◆ Your goal
What is needed here is an exact repetition of the records below, beginning at the line that has "when they wat" and stopping after the line that has "Handle a CPU".

◆ Data extracts
________________

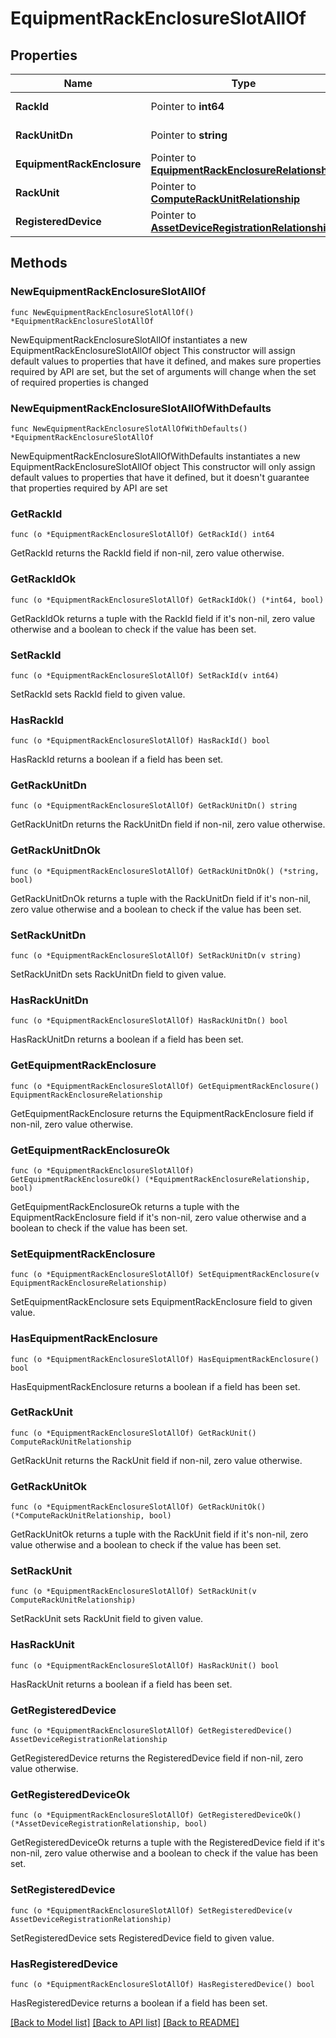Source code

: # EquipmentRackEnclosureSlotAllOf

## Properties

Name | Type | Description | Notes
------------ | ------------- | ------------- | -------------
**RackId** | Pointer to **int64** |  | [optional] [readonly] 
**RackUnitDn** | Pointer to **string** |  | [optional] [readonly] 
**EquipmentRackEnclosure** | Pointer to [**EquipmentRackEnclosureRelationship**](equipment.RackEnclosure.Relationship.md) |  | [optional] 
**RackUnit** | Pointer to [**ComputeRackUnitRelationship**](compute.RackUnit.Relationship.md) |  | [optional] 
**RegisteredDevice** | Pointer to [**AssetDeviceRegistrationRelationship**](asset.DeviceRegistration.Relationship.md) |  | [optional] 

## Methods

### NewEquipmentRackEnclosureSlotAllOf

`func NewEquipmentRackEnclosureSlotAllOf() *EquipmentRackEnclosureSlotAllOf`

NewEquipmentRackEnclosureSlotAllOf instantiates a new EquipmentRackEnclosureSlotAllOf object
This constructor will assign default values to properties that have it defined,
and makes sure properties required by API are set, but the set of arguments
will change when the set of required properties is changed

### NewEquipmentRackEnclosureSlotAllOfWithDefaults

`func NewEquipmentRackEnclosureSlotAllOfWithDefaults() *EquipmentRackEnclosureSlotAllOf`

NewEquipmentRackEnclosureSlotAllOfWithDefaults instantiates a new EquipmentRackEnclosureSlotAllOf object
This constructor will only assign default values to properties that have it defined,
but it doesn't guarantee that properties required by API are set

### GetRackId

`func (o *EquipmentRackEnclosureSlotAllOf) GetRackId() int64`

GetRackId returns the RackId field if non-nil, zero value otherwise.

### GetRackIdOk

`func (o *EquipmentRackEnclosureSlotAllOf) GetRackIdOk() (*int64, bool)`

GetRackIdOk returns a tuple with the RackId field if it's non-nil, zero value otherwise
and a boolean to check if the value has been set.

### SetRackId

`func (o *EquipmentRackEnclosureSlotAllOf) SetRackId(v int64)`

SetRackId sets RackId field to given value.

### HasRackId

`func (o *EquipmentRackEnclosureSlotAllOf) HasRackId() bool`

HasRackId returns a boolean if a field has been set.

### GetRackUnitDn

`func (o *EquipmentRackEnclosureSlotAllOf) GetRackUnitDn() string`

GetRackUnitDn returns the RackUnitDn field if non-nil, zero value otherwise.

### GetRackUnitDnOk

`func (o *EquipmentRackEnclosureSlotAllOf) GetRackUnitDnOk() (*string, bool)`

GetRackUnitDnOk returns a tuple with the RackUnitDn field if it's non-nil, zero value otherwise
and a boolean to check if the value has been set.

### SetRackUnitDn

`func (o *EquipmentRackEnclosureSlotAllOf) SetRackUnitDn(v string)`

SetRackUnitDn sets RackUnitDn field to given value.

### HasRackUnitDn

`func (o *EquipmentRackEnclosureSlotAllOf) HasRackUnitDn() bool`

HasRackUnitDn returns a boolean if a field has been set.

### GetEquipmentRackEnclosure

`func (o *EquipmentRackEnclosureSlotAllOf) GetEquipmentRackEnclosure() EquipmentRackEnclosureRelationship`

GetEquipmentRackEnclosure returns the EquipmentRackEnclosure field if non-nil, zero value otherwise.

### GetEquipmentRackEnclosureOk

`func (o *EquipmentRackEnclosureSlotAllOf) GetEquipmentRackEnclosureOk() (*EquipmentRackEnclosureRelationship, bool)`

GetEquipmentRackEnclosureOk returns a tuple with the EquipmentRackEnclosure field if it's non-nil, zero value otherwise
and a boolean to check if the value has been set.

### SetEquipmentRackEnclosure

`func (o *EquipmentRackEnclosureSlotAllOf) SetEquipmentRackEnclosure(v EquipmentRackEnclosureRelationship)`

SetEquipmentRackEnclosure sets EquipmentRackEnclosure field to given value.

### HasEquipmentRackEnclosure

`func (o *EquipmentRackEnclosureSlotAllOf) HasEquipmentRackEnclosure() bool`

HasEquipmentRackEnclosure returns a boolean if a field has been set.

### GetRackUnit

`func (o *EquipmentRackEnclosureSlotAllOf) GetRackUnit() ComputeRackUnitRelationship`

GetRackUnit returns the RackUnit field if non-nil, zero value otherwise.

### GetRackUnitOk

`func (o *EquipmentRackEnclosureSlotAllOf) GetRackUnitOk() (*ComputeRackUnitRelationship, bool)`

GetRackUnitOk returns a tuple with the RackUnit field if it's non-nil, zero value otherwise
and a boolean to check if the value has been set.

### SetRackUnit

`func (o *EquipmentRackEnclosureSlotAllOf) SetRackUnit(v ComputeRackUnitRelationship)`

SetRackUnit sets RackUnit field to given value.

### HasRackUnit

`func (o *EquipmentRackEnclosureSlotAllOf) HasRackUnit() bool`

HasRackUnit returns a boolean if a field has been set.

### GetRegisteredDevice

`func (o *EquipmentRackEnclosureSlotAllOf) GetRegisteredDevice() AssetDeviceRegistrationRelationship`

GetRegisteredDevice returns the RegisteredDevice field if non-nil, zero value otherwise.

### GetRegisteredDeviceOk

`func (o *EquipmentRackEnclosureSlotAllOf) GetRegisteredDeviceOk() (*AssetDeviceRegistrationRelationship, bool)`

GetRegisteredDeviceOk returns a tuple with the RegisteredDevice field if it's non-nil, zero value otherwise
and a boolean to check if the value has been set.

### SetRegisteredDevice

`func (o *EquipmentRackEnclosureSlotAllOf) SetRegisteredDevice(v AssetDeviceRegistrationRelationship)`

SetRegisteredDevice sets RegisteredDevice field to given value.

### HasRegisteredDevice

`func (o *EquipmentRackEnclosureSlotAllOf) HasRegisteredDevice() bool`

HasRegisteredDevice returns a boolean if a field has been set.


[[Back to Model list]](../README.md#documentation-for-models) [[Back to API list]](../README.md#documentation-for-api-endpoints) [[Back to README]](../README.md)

________________

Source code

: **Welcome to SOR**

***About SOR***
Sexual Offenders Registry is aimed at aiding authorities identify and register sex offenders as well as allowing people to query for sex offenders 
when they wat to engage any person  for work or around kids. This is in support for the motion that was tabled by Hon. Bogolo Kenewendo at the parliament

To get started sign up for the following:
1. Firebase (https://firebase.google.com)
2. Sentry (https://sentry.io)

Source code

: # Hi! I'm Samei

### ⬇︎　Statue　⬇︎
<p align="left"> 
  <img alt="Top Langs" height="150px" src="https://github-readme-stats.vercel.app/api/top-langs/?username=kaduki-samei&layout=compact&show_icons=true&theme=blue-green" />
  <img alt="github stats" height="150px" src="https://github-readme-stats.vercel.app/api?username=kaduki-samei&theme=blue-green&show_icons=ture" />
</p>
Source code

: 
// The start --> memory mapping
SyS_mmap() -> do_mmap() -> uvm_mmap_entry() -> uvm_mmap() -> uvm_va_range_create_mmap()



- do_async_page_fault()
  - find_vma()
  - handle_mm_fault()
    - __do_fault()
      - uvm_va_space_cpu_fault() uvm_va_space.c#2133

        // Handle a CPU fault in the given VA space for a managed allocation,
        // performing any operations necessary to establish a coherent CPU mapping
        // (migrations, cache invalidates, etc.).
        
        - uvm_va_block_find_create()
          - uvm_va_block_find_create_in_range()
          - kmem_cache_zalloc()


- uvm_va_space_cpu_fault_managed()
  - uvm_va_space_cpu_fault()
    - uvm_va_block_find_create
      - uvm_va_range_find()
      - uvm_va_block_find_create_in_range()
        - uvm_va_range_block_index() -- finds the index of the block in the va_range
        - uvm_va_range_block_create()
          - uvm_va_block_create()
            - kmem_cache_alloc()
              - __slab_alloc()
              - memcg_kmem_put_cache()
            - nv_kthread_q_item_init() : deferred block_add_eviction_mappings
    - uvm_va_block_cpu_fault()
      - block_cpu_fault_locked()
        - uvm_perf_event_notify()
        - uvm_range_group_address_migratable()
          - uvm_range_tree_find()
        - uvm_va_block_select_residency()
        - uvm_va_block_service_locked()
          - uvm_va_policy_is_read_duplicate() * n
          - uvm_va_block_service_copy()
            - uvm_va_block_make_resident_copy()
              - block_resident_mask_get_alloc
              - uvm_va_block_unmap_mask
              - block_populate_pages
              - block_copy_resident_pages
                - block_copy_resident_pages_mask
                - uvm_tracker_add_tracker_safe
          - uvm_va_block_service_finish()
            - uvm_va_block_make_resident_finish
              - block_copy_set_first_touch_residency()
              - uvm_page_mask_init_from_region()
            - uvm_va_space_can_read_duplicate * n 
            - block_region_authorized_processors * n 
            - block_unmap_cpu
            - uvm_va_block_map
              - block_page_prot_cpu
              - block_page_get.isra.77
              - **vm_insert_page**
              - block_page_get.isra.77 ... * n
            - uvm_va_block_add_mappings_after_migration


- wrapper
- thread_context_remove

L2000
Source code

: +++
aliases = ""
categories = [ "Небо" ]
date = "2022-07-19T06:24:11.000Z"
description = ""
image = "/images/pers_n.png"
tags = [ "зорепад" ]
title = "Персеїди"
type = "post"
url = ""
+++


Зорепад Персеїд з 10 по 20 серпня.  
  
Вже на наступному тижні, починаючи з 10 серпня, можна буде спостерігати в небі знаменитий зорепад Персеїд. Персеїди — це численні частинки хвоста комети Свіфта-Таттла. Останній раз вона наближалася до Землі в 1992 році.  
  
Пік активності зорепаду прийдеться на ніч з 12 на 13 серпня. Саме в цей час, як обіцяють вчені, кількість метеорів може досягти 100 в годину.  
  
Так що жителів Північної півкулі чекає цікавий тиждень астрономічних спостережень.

________________

◆ Written answer
when they wat to engage any person  for work or around kids. This is in support for the motion that was tabled by Hon. Bogolo Kenewendo at the parliament

To get started sign up for the following:
1. Firebase (https://firebase.google.com)
2. Sentry (https://sentry.io)

Source code

: # Hi! I'm Samei

### ⬇︎　Statue　⬇︎
<p align="left"> 
  <img alt="Top Langs" height="150px" src="https://github-readme-stats.vercel.app/api/top-langs/?username=kaduki-samei&layout=compact&show_icons=true&theme=blue-green" />
  <img alt="github stats" height="150px" src="https://github-readme-stats.vercel.app/api?username=kaduki-samei&theme=blue-green&show_icons=ture" />
</p>
Source code

: 
// The start --> memory mapping
SyS_mmap() -> do_mmap() -> uvm_mmap_entry() -> uvm_mmap() -> uvm_va_range_create_mmap()



- do_async_page_fault()
  - find_vma()
  - handle_mm_fault()
    - __do_fault()
      - uvm_va_space_cpu_fault() uvm_va_space.c#2133

        // Handle a CPU fault in the given VA space for a managed allocation,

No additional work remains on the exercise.